Why does the delta-V for LEO-KSC to LEO-Equatorial orbit seem unusually high? After reading Q36179 and this table on the Wikipedia page for Delta-V budget (also linked from Q36179), I'm curious:
Why does going from a KSC-launched LEO to an orbit like one launched from the equator seem to require so much $\mathrm{\Delta V}$?  $\mathrm{4.24~\frac{km}{s}}$ is almost half of what's required just to get to LEO to begin with, and that's factoring in a prograde launch!
Isn't this just a change in orbital inclination?  KSC is "only" 28.57$^{\circ}$ N. latitude.

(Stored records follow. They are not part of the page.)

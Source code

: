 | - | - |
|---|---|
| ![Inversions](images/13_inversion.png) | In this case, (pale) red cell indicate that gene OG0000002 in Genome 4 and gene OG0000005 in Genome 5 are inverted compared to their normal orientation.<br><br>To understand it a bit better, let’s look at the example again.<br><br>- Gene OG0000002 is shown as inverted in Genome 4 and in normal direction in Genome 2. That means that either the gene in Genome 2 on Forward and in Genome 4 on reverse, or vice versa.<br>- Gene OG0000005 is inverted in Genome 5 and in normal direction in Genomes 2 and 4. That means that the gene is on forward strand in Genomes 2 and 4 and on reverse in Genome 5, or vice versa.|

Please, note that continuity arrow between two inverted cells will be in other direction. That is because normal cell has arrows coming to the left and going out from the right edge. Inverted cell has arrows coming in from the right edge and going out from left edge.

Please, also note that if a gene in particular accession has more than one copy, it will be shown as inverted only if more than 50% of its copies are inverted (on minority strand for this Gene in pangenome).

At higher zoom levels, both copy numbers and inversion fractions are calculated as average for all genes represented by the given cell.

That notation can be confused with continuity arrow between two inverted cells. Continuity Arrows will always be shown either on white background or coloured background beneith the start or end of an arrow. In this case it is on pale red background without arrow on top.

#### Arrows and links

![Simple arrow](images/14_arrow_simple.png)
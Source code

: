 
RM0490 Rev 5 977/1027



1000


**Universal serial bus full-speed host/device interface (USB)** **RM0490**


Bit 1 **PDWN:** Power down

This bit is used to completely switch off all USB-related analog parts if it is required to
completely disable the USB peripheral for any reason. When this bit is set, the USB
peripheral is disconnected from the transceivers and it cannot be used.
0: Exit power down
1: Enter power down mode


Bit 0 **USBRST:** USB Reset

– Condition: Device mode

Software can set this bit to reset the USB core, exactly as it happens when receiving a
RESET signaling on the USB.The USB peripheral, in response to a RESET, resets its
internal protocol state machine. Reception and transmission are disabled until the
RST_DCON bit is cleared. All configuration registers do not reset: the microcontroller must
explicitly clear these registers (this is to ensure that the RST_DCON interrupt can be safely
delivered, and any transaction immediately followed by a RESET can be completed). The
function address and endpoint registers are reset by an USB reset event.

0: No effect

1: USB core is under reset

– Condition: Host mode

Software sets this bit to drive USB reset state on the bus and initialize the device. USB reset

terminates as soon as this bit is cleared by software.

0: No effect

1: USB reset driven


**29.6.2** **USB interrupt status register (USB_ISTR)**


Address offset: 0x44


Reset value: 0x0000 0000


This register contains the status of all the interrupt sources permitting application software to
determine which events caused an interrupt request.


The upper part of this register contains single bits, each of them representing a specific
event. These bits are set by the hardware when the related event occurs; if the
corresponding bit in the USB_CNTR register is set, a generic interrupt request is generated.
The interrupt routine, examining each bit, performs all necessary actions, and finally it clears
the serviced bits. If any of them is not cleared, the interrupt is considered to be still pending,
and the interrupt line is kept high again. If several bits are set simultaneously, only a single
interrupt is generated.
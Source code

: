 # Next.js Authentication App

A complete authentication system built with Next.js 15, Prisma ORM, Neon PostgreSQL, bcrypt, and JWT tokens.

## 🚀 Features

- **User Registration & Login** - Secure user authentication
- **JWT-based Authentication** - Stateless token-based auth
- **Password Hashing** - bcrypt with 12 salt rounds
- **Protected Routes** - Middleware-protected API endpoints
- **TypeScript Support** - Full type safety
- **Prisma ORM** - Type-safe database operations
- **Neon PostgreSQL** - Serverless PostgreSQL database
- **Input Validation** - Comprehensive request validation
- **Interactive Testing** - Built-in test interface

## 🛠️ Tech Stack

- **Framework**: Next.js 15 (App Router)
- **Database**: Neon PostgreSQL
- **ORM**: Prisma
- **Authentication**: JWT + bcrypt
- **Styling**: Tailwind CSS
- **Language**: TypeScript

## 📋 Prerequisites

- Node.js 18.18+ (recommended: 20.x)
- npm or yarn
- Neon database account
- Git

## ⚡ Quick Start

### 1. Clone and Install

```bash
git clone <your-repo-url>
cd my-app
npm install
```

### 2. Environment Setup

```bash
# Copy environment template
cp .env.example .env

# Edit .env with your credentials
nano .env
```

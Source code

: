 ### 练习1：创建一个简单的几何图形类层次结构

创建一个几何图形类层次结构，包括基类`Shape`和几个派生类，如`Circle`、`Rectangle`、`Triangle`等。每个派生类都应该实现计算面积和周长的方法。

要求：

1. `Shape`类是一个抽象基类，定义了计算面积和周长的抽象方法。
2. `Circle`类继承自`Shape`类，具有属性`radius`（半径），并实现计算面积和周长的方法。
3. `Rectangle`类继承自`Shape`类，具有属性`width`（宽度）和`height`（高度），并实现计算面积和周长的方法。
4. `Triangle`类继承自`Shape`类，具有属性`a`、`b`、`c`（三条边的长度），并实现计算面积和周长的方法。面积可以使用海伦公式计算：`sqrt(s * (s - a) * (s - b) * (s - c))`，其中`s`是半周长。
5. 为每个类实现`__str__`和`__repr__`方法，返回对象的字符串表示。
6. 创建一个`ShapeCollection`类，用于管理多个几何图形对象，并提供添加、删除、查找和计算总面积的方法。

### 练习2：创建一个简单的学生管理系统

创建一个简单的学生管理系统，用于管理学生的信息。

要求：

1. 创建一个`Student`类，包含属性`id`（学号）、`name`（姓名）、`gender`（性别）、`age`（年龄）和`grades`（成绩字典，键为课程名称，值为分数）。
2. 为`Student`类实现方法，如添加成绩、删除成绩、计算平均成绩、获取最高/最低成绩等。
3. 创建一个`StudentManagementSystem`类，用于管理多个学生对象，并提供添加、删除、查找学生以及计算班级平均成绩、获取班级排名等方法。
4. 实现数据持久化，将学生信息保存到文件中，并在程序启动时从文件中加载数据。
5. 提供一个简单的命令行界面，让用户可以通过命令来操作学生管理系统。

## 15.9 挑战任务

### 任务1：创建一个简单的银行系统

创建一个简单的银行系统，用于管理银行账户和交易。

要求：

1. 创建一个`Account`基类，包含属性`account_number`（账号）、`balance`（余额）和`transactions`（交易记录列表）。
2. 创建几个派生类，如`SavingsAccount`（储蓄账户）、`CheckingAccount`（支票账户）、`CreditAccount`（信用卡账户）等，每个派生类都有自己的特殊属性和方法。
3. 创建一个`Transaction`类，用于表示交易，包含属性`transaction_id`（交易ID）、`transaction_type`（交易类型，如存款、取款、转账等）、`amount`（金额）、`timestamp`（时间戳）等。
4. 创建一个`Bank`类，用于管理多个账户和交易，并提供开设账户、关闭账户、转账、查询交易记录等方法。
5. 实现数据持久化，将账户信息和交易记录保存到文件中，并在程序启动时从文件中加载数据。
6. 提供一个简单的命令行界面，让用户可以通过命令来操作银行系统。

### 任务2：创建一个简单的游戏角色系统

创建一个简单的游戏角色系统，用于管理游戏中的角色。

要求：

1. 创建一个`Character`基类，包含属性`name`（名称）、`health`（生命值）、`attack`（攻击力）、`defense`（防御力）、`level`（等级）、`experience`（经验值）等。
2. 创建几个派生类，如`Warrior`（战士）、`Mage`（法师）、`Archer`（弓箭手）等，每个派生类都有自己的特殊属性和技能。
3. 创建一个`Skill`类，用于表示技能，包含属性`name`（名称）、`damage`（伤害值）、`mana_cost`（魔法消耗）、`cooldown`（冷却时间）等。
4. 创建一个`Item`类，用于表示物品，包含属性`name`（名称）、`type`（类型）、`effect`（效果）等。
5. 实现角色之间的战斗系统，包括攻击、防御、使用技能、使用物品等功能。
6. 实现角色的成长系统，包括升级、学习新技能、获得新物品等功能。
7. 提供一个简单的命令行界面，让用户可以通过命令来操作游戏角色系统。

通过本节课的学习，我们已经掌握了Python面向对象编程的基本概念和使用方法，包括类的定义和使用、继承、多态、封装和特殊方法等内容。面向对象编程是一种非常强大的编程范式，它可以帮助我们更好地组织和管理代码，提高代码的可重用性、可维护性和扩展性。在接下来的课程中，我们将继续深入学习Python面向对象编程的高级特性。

Related question:  Is there a general formula for determining $\mathrm{\Delta V}$ given the initial and final (or change of) inclination? My intuition says that some trig functions would be involved.
 A: 
Isn't this just a change in orbital inclination?

"Just" is one of the most dangerous words in science and engineering.
Plane changes are very expensive in terms of delta V costs. Changing orbital inclination is a plane change. The cost to make an inclination change from a circular orbit to another circular orbit, with no change in orbital altitude, is $\Delta v = 2v\sin(\Delta i / 2)\ $.
For example, the delta V needed to change from a geosynchronous orbit with an inclination of 28 degrees to a geostationary orbit is 1.4 km/s. The delta V cost to successively go from a low Earth orbit inclined at 28 degrees to a geostationary orbit inclined at 28 degrees and then to a geosynchronous orbit is 5.3 km/s.
That three burn sequence (one in LEO to transfer to geosynchronous altitude, a second at geosynchronous altitude to circularize the orbit, and a third at the node to transfer to geostationary) is not how it's done. Delta V costs are nonlinear, thanks to the nonlinear way in which gravitation works. The result is a savings of about one km/s compared to that three burn sequence, but it's still more expensive than launching from the equator.
Regarding the wikipedia page on delta V budget, you have to take that page with a huge grain of salt.